Menuju konten utama

Menilik Rekam Jejak 14 Calon Komisioner Komnas HAM

Komisi III DPR akan memilih 7 nama dari 14 calon yang diajukan panitia seleksi sebagai calon komisioner mendatang. Siapa saja mereka?

Menilik Rekam Jejak 14 Calon Komisioner Komnas HAM
Payung hitam berisi protes terhadap penuntasan kasus Tragedi 98 pada Aksi Kamisan, Jakarta, Kamis (3/8). tirto.id/Arimacs Wilander

tirto.id - “Saya tidak pernah menerima satu peser pun uang, Pak!”

Kalimat itu diucapkan Sandrayati Moniaga, komisioner Komnas HAM 2012-2017, saat wawancara terbuka dalam seleksi di Gedung Mahkamah Konstitusi, 21 Juli lalu. Ia memberikan tekanan pada kata “saya” dan “satu peser pun uang” dengan melambatkan tempo tetapi lugas.

Bantahan itu terlontar dari mulut Sandra setelah Panitia Seleksi Komisioner Komnas HAM 2017-2022 mencecarnya dengan pertanyaan terkait kegiatan Inkuiri Nasional Hak Masyarakat Hukum Adat atas Wilayahnya di Kawasan Hutan. Kegiatan itu diselenggarakan oleh Komnas HAM di 7 kota (Medan, Pontianak, Rangkasbitung, Mataram, Palu, Ambon, dan Abepura) sepanjang Mei - Desember 2014 bersama lembaga lain, seperti Lembaga Perlindungan Saksi dan Korban (LPSK), Komnas Perempuan, Kementerian Kehutanan, dan beberapa lembaga swadaya masyarakat.

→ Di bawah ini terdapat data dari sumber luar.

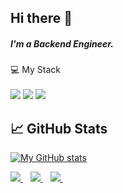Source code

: 
<h2> Hi there 👋  </h2>

<h5> 
  I'm a Backend Engineer.
</h5>

<p>
💻 My Stack<br/><br/>
  <img src="https://img.shields.io/badge/JavaScript-323330?style=for-the-badge&logo=javascript&logoColor=F7DF1E" />
  <img src="https://img.shields.io/badge/Python-323330?style=for-the-badge&logo=python&logoColor=f7ca3e" />
  <img src="https://img.shields.io/badge/Django-323330?style=for-the-badge&logo=django&logoColor=092d1f" />
</p>



## 📈 GitHub Stats 

[![My GitHub stats](https://github-readme-stats.vercel.app/api?username=fortunetede)](https://github.com/fortunetede)


<p>
  <a href="https://www.linkedin.com/in/fortunetede/">
    <img src="https://img.shields.io/badge/linkedin-%230077B5.svg?&style=for-the-badge&logo=linkedin&logoColor=white" />
  </a>&nbsp;&nbsp;
  <a href="https://instagram.com/fortunetede">
    <img src="https://img.shields.io/badge/instagram-%23E4405F.svg?&style=for-the-badge&logo=instagram&logoColor=white" />        
  </a>&nbsp;&nbsp;
  <a href="https://twitter.com/_fortunetede">
    <img src="https://img.shields.io/badge/Twitter-1DA1F2?style=for-the-badge&logo=twitter&logoColor=white" />        
  </a>&nbsp;&nbsp;
</p>
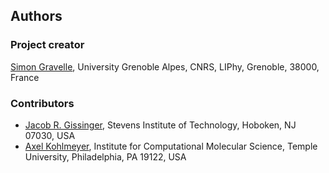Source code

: ## Authors

### Project creator

[Simon Gravelle](https://github.com/simongravelle), University Grenoble Alpes, CNRS, LIPhy, Grenoble, 38000, France

### Contributors

- [Jacob R. Gissinger](https://www.stevens.edu/profile/jgissing), Stevens Institute of Technology, Hoboken, NJ 07030, USA
- [Axel Kohlmeyer](https://sites.google.com/site/akohlmey), Institute for Computational Molecular Science, Temple University, Philadelphia, PA 19122, USA
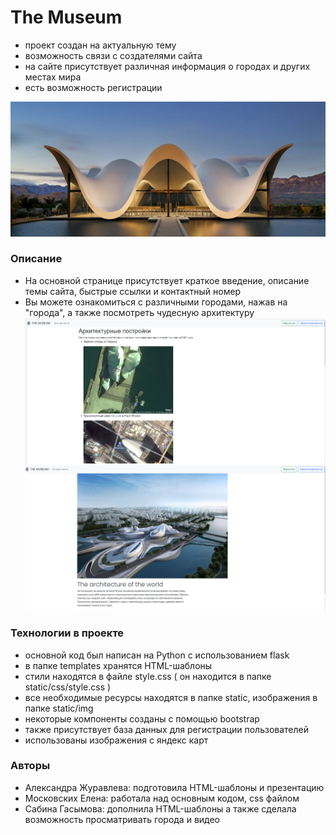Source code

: # The Museum #

- проект создан на актуальную тему
- возможность связи с создателями сайта
- на сайте присутствует различная информация о городах и других местах мира
- есть возможность регистрации

![alt text](thewebproject-main/static/img/wfg.jpg)
 

### Описание ### 
* На основной странице присутствует краткое введение, описание темы сайта, быстрые ссылки и контактный номер
* Вы можете ознакомиться с различными городами, нажав на "города", а также посмотреть чудесную архитектуру
![alt text](thewebproject-main/static/img/screen.png)
![alt text](thewebproject-main/static/img/screen1.png)


 

### Технологии в проекте ###

- основной код был написан на Python с использованием flask
- в папке templates хранятся HTML-шаблоны
- стили находятся в файле style.css ( он находится в папке static/css/style.css )
- все необходимые ресурсы находятся в папке static, изображения в папке static/img
- некоторые компоненты созданы с помощью bootstrap
- также присутствует база данных для регистрации пользователей
- использованы изображения с яндекс карт



### Авторы ###

- Александра Журавлева: подготовила HTML-шаблоны и презентацию
- Московских Елена: работала над основным кодом, css файлом
- Сабина Гасымова: дополнила HTML-шаблоны а также сделала возможность просматривать города и видео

Makarim Wibisono, anggota Pansel, memulai pertanyaan terkait dana dari donatur untuk menerbitkan empat serial buku Inkuiri Nasional pada Maret 2016. Namun, tuduhan mantan Duta Besar Indonesia untuk PBB itu, dana tersebut ditahan sendiri oleh Sandra dan proyek dikerjakan dengan melibatkan suami Sandra. Selain itu, dalam upaya memperoleh pendanaan, Sandra dituding tak pernah mengonsultasikan kepada Ketua Komnas HAM saat itu, Hafid Abas.

Hafid Abas secara terpisah mengatakan jika bantuan itu diberikan kepada Komnas HAM tapi melalui Sandra. Besaran dana, menurut Hafid, sekitar Rp2,6 miliar. Namun, ia mengaku lupa lembaga donor yang memberikan dana tersebut.

“Pokoknya, yang paling tahu itu Sandra, dari mana dana itu. Cukup besar, dan itu baru satu. Yang lain-lain, kan, juga banyak. Kalau tidak salah waktu itu 200 ribu dolar, jadi Rp2,6 miliar,” kata Hafid kepada reporter Tirto, 5 Agustus lalu.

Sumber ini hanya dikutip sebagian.